If the mind watching effort
is pursued for an extended period, it eventually becomes apparent that even
when the mind is very "quiet" (little mind content: quiet surroundings,
closed eyes, few thoughts arising), one is still intensely aware.
As I once put it (Macdonald, 1993):
A moment may come
. . . when awareness becomes aware of awareness when the observing
faculty becomes aware of itself as an entity separate in some sense from
the show, and different in nature. At such moments it becomes clear that
awareness is inherently still and unchanging, and that all motion, all change,
resides in the informational show. . . .(p. 89)
What sense a person makes of
this observation may be influenced by the kinds of knowledge that the person
brings to it. I happened to bring an understanding of communication systems
engineering to the experience, and the mental data I observed seemed to
fit a particular conceptual model from that field.

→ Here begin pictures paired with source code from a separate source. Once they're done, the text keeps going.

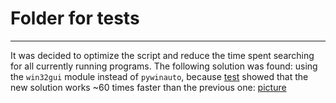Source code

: # Folder for tests
____
It was decided to optimize the script and reduce the time spent searching for all currently running programs. The following solution was found: using the `win32gui` module instead of `pywinauto`, because [test](test_time_windowTitleModules.py) showed that the new solution works ~60 times faster than the previous one: 
[picture](test_time_windowTitleModules.png)
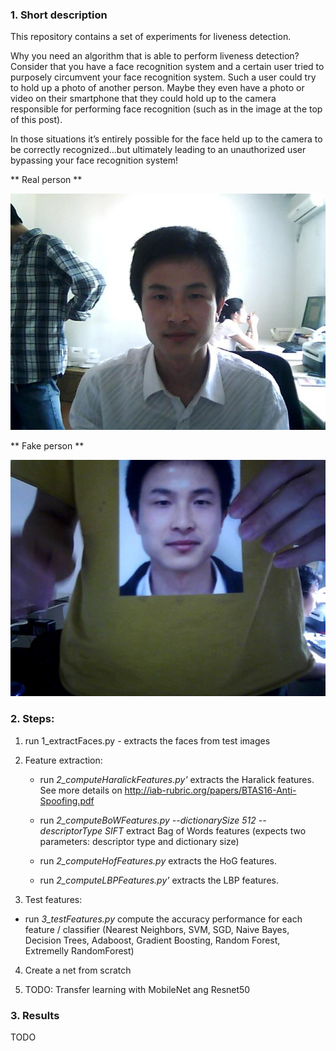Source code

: ### 1. Short description

This repository contains a set of experiments for liveness detection.

Why you need an algorithm that is able to perform liveness detection? Consider that you have a face recognition system and a certain user tried to purposely circumvent your face recognition system. Such a user could try to hold up a photo of another person. Maybe they even have a photo or video on their smartphone that they could hold up to the camera responsible for performing face recognition (such as in the image at the top of this post).

In those situations it’s entirely possible for the face held up to the camera to be correctly recognized…but ultimately leading to an unauthorized user bypassing your face recognition system!

** Real person **

![Real face](db/ClientRaw/0001/0001_00_00_01_0.jpg)

** Fake person **

![Fake face](db/ImposterRaw/0001/0001_00_00_01_0.jpg)

### 2. Steps:

1) run 1_extractFaces.py  - extracts the faces from test images


2) Feature extraction:

   - run *2_computeHaralickFeatures.py'*  extracts the Haralick features. See more details on http://iab-rubric.org/papers/BTAS16-Anti-Spoofing.pdf
   
   - run *2_computeBoWFeatures.py --dictionarySize 512 --descriptorType SIFT*  extract Bag of Words features (expects two parameters: descriptor type and dictionary size)
   
   - run *2_computeHofFeatures.py*  extracts the HoG features. 
   
   - run *2_computeLBPFeatures.py'*  extracts the LBP features. 
   
3) Test features:
-  run *3_testFeatures.py*  compute the accuracy performance for each feature / classifier (Nearest Neighbors, SVM, SGD, Naive Bayes, Decision Trees, Adaboost, Gradient Boosting, Random Forest, Extremelly RandomForest)

4) Create a net from scratch
   
5) TODO: Transfer learning with MobileNet ang Resnet50

### 3. Results

TODO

In radio transmission, an energy
carrier is modulated by program information, by the show. The carrier is,
in effect, a medium which has the informational message impressed upon it,
and which then carries that message with it. My mind watching led me to
see awareness as a medium, as a kind of sentient carrier. This awareness
carrier was being modulated by brain-generated information, and the products
of that modulation process were mental artifacts: mind content, qualia.

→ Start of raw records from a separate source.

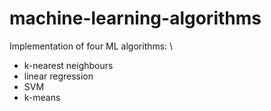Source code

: # machine-learning-algorithms
Implementation of four ML algorithms: \\
- k-nearest neighbours
- linear regression
- SVM
- k-means
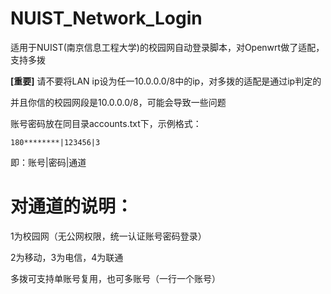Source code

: # NUIST_Network_Login
适用于NUIST(南京信息工程大学)的校园网自动登录脚本，对Openwrt做了适配，支持多拨

**[重要]** 请不要将LAN ip设为任一10.0.0.0/8中的ip，对多拨的适配是通过ip判定的

并且你信的校园网段是10.0.0.0/8，可能会导致一些问题

账号密码放在同目录accounts.txt下，示例格式：

`180********|123456|3`

即：账号|密码|通道

# 对通道的说明：
1为校园网（无公网权限，统一认证账号密码登录）

2为移动，3为电信，4为联通

多拨可支持单账号复用，也可多账号（一行一个账号）
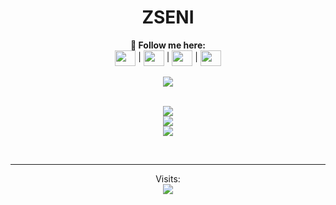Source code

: <h1 align="center">ZSENI</h1>
<p align="center">
  <b>🖤 Follow me here:</b><br>
  <a href="https://twitter.com/zseni10" target="blank">
    <img align="center" src="https://raw.githubusercontent.com/Zseni-Verified/Zseni-Verified/main/Images/twitter.svg" height="25" width="33"/></a> |
  <a href="http://bit.ly/Zseni-Youtube" target="blank">
    <img align="center" src="https://raw.githubusercontent.com/Zseni-Verified/Zseni-Verified/main/Images/youtube.svg" height="25" width="33"/></a> |
  <a href="https://discord.gg/SXng95f" target="blank">
    <img align="center" src="https://raw.githubusercontent.com/Zseni-Verified/Zseni-Verified/main/Images/discord.svg" height="25" width="33"/></a> |
  <a href="https://github.com/Zseni-Verified" target="blank">
    <img align="center" src="https://raw.githubusercontent.com/Zseni-Verified/Zseni-Verified/main/Images/GitHub%20(2).svg" height="25" width="33"/></a>
  <br><br>
  <img src="https://github.com/Zseni-Verified/Zseni-Verified/blob/main/Images/AllVersionOfZseni.gif?raw=true">
</p>

<p align="center"> 
  <br> <img src="https://lanyard-profile-readme.vercel.app/api/416508283528937472"> </b>
  <br> <img src="https://github-readme-stats.vercel.app/api?username=zseni-verified&theme=dark&show_icons=true&locale=en"> </b>
  <br> <img src="https://github-readme-stats.vercel.app/api/top-langs?username=zseni-verified&theme=dark&show_icons=true&locale=en&layout=compact"> </b>
</p>
                   
<p>&nbsp;</p>

---

<p align="center"> 
  Visits:<br>
  <img src="https://profile-counter.glitch.me/Zseni-Verified/count.svg" />
</p>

I came to see qualia as instances of information-modulated awareness. Going
into this a bit further (Macdonald, 1993):
At times I speak of
awareness and the informational show as being separate and from one
perspective they are. But from another perspective they are not. . . . [In
the radio example] the show modulates the carrier (changing the carrier's
frequency in FM, or its amplitude in AM). The physical reality is the carrier
itself; the show is a changing informational pattern encoded in the instant-to-instant
changes impressed on the carrier. The show and the carrier are separate
conceptually; they are different kinds of reality. At the same time, they
are one in the physical reality of an energy carrier undergoing modulation.
Similarly, awareness and the mental show are conceptually different kinds
of things, and in that sense are separate. They are one, however, in the
reality of awareness undergoing modulation. (p. 90)

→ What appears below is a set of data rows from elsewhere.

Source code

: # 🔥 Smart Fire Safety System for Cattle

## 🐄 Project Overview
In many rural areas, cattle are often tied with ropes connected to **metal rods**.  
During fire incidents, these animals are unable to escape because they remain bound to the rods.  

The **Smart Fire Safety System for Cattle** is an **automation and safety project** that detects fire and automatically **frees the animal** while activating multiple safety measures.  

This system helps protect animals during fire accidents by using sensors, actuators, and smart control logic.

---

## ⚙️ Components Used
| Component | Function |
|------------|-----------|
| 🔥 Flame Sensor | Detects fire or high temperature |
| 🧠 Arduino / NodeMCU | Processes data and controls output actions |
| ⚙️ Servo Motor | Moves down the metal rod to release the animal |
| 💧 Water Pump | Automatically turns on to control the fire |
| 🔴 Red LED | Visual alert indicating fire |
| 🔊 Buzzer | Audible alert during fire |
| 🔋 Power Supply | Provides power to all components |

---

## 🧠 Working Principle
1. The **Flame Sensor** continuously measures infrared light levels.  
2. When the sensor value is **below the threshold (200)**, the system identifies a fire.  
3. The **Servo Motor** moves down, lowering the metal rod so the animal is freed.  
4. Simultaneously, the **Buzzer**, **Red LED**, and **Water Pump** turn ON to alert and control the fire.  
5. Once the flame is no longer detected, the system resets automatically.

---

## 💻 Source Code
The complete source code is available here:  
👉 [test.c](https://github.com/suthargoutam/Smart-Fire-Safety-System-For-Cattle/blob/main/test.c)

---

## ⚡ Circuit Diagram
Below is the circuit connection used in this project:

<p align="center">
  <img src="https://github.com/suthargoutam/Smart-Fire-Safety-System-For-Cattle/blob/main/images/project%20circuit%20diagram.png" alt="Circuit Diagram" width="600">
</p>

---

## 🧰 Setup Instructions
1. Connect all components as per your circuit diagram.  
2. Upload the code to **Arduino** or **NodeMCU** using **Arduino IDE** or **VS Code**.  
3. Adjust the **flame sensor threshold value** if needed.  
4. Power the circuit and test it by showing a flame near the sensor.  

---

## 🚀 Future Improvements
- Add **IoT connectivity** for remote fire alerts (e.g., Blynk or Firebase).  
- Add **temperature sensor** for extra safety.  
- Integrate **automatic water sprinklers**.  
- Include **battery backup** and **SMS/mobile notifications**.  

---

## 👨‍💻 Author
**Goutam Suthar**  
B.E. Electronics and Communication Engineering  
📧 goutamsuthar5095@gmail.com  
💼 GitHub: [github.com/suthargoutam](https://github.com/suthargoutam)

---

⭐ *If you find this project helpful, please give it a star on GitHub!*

Using another analogy, waves
are informational modulations of ocean. From one perspective waves are informational
entities in their own right, having distinct shapes and locations. From
another perspective, however, waves are simply ocean.
This carrier/information view
led to additional writing on the nature of mental and physical reality (Macdonald,
1994) and (Macdonald, Forthcoming), as I recently explained (Edgar, 1995):
My interest in new
descriptions of reality arose out of my need to make sense of two widely
different poles of personal experience. As an electronic design engineer,
I had developed confidence in the validity of science and the intellect.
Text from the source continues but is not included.